In Western Ukraine, which was part of Poland after World War I, the Polish government pursued a nationalist and colonialist two-tier policy that polarized society along ethnic lines and roused large parts of the Ukrainian population against “the Poles”. At the same time, due to events in the Soviet part of Ukraine (keyword: famine), communist resistance wasn’t an option for the majority of radical Ukrainian youth in Western Ukraine. Most joined extreme nationalist groups, including fascist organizations, which combined in 1929 to form the Organization of Ukrainian Nationalists. In the 1930s, OUN militants targeted Poles, Jews and moderate Ukrainians. One of the organization’s slogans was: “Attain a Ukrainian state or die in battle for it.”
As early as 1923, predecessors of the OUN had been building contacts with the German Reichswehr, especially the Abwehr. From these contacts, the OUN gained opportunities for military training of its cadres. Shortly after the Nazi assault on the Soviet Union in June 1941, OUN-B representative Volodymyr Stakhiv formulated a common perspective, focused on a mutual nationalist, or völkisch, stance.
“His Excellency, the German Reich Chancellor, Adolf Hitler, Berlin, Chancellery of the Reich. […]
Stepan Bandera, leader of the Organization of Ukrainian Nationalists — OUN — has charged me with the honor to submit to your Excellency, leader of the German nation victoriously struggling for the reshaping of Europe, a memorandum of the Organization of Ukrainian Nationalists pertaining to the solution of the Ukrainian question.

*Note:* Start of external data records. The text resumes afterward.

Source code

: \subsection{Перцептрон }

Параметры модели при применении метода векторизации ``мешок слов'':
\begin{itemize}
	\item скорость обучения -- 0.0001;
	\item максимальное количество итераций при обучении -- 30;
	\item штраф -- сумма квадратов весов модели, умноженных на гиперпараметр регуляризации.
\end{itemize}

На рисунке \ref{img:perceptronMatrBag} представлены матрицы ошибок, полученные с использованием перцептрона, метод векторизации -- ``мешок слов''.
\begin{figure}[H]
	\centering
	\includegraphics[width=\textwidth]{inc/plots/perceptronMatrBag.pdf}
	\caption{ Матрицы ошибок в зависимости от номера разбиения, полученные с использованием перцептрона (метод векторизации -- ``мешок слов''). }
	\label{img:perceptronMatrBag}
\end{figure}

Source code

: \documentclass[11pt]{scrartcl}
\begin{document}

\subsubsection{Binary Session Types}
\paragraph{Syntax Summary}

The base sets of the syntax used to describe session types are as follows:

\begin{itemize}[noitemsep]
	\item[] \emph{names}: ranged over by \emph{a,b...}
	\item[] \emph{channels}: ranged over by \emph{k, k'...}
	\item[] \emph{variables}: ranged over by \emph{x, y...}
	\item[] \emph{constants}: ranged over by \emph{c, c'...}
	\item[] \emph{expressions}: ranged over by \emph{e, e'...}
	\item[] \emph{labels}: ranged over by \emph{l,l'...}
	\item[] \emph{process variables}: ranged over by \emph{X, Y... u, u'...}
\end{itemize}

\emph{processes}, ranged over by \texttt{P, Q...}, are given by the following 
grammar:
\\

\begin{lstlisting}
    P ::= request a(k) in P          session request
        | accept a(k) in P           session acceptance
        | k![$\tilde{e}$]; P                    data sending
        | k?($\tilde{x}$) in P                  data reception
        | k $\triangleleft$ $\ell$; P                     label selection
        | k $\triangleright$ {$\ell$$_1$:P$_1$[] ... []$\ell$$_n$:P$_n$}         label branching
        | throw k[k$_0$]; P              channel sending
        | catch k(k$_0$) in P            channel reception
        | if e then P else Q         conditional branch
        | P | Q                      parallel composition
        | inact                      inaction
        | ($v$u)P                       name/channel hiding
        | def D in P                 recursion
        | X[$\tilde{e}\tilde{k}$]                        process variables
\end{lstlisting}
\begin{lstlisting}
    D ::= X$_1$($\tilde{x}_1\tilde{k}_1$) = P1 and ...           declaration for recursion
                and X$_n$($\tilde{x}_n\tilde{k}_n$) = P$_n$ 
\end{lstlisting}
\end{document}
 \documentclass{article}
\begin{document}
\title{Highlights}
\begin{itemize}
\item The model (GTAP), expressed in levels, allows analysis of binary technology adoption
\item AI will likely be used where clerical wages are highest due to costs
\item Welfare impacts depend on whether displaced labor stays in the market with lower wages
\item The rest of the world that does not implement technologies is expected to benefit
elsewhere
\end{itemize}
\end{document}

The OUN, which leads the Ukrainian masses in their revolutionary struggle to establish a Ukrainian state, holds the deep belief that the current armed struggle against Moscow will annihilate the corrosive Jewish-Bolshevist influence in Europe and break Russian imperialism once and for all.
The re-establishment of the independent national Ukrainian state in the spirit of the peace treaty of Brest-Litovsk will strengthen the völkisch reshaping of Eastern Europe and contribute to the peaceful and beneficial development of this area.
Confident that your Excellency, as the champion of the völkisch principle, will support our völkisch struggle, I remain
With the expression of my most deeply felt respect […]
Volodymyr Stakhiv, departmental head in the political office of the OUN, Berlin-Wilmersdorf, June 23, 1941”[1]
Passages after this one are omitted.